Niejasna przyczyna wypadku, brak danych i wątpliwości zespołów
McLaren postanowił wydać oświadczenie, w którym poinformował jakoby przyczyną wypadku miały być porywiste podmuchy wiatru. Dobrze wiemy, że wiatr w Formule 1 może wpływać na osiągi, ale pojawiło się wiele wątpliwości, czy przy tej prędkości takie uzasadnienie ma jakikolwiek sens. Kiedy Alonso doszedł do siebie sam również podzielił się swoimi przemyśleniami na temat wypadku i winę zrzucił na awarię kolumny kierowniczej. Mało tego, powiedział on, że nawet huragan nie poruszyłby samochodu przy takiej prędkości jednocześnie wyśmiewając tłumaczenie własnego zespołu.
Alonso wbił się w ścianę, bo… został porażony prądem?
Jeszcze ciekawiej robi się, gdy posłuchamy doniesień włoskich mediów w sprawie przyczyny wypadku. Sky Italia podzieliło się informacją o tym, że Fernando Alonso w rozmowie z osobami ze swojego najbliższego otoczenia mówił zupełnie co innego niż w publicznych wywiadach. Miał on przekazać, że doświadczył dużego wstrząsu w okolicach kręgosłupa. Swoje trzy grosze dorzucili też byli kierowcy – Fabrizio Barbazza i Rene Arnoux.
Pierwszy z nich powiedział, że z własnych źródeł wie, że Alonso został porażony z mocą 600 watów. Drugi natomiast szeroko wypowiedział się na temat oświadczenia McLarena i dodał, że jego zdaniem jest to tylko wymówka. Sam wstrząs elektryczny miałby być według teorii spowodowany fatalnym działaniem silnika Hondy. Większość czytelników na pewno wie, że japońska jednostka napędowa nie grzeszyła ani osiągami, ani niezawodnością, a sam bolid McLarena według kibicowskiej nomenklatury można byłoby określić mianem znanej z memów „taczki”.
Kluczowym dla rozwiązania sytuacji byłoby udostępnienie jakiegokolwiek onboardu lub telemetrii ukazującej, co właściwie stało się z samochodem. Jak wiadomo testy nigdy nie są tak medialne jak weekendy wyścigowe. Zwykle dostęp do nagrań i innych materiałów jest dosyć ograniczony. Wiadomo, że wypadek został zarejestrowany przez kamery zamontowane na torze oraz, że kamera była obecna również na samochodzie Ferrari Sebastiana Vettela.

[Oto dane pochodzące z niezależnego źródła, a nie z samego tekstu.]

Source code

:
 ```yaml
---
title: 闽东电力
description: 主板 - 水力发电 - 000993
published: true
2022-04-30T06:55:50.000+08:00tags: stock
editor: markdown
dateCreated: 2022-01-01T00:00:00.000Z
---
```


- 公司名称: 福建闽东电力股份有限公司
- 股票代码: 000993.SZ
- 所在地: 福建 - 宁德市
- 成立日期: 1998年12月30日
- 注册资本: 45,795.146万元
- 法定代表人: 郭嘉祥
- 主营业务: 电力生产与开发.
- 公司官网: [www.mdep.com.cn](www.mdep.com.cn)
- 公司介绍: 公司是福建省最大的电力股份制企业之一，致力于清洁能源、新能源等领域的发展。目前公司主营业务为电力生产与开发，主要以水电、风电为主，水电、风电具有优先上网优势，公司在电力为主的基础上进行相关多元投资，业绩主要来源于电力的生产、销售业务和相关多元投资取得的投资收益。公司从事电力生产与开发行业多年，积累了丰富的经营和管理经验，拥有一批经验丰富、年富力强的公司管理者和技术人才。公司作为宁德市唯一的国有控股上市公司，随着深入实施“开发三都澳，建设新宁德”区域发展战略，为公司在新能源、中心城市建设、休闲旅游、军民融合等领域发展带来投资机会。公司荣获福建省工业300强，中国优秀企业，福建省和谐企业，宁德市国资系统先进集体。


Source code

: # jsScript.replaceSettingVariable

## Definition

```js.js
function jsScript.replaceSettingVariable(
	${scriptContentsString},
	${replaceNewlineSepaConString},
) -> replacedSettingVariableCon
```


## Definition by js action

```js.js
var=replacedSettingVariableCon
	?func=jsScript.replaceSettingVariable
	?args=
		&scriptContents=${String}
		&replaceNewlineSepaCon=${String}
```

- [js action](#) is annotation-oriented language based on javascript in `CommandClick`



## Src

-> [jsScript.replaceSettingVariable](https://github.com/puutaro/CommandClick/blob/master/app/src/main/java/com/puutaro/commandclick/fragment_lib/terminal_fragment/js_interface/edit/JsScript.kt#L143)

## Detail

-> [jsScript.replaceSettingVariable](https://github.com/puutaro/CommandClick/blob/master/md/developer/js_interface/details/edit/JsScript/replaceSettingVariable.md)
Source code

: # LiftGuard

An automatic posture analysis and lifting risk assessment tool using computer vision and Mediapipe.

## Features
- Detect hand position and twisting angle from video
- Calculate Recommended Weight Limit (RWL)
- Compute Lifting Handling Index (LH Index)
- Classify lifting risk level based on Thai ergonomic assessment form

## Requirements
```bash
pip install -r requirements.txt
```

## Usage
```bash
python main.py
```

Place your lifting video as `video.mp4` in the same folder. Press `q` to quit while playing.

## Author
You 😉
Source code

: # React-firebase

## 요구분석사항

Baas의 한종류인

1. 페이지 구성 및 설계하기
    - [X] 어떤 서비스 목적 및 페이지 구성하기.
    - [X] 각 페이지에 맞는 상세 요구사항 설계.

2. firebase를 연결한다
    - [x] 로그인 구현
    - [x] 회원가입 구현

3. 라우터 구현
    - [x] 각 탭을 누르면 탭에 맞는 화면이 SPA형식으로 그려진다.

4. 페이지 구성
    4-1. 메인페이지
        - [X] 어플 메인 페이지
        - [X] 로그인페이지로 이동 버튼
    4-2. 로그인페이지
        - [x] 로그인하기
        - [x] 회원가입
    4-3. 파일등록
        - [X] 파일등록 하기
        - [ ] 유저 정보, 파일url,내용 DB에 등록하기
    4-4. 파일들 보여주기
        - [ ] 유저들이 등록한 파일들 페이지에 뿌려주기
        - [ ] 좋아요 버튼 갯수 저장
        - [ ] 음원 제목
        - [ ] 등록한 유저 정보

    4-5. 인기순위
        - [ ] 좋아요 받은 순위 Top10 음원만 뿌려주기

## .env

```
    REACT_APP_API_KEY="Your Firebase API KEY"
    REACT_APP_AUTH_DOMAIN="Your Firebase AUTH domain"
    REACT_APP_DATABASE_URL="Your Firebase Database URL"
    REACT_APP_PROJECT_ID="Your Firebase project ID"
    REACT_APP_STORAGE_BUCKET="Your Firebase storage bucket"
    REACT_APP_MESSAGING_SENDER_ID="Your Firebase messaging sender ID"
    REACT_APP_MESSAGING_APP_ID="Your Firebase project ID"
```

Warto wspomnieć też o doniesieniach jakoby zespoły miały po tym wypadku chęć zbojkotować Grand Prix Australii z powodu obaw o bezpieczeństwo rozwiązań stosowanych w jeszcze stosunkowo nowych jak na tamten czas bolidach ery hybrydowej. Do tego scenariusza na szczęście nie doszło i wszystkie plotki szybko dementowano.
Czy kiedykolwiek dowiemy się co spowodowało wypadek?
Musiałyby stać się dwie potencjalne rzeczy, pierwszą z nich jest dokończenie autobiografii przez Fernando Alonso i wyjaśnienie kwestii. Drugą jest po prostu powrót do tej sprawy wraz z ujawnieniem materiałów, na których widać zdarzenie. Największe szanse są oczywiście na tą pierwszą opcję. Może się to przecież wydarzyć i nie byłaby to pierwsza biografia kierowcy w historii F1. W drugiej opcji nikt nie ma zbytnio interesu. W końcu po co ktoś miałby powracać do sprawy sprzed lat, która na dłuższą metę nie miała wpływu na przyszłość sportu oraz, w której sam kierowca zbytnio nie ucierpiał.
Pozostaje nam więc tylko ocenić sprawę samodzielnie. Na pewno nietypowy jest stosunek prędkości do długości czasu, w którym Alonso dochodził do siebie. Na pewno na wyobraźnię działają doniesienia gazet i osób powiązanych z padokiem. Wątpliwości wzbudza również jakość rozwiązań oferowanych przez Hondę w silniku, jak to sam Hiszpan powiedział – rodem z GP2. Trochę podejrzanie brzmi tak banalne tłumaczenie McLarena i nieścisłości w podawanych informacjach. Trzeba jednak pamiętać, że same doniesienia o porażeniu nie były nigdzie potwierdzone i wciąż są tylko ciekawą, minimalnie prawdopodobną teorią.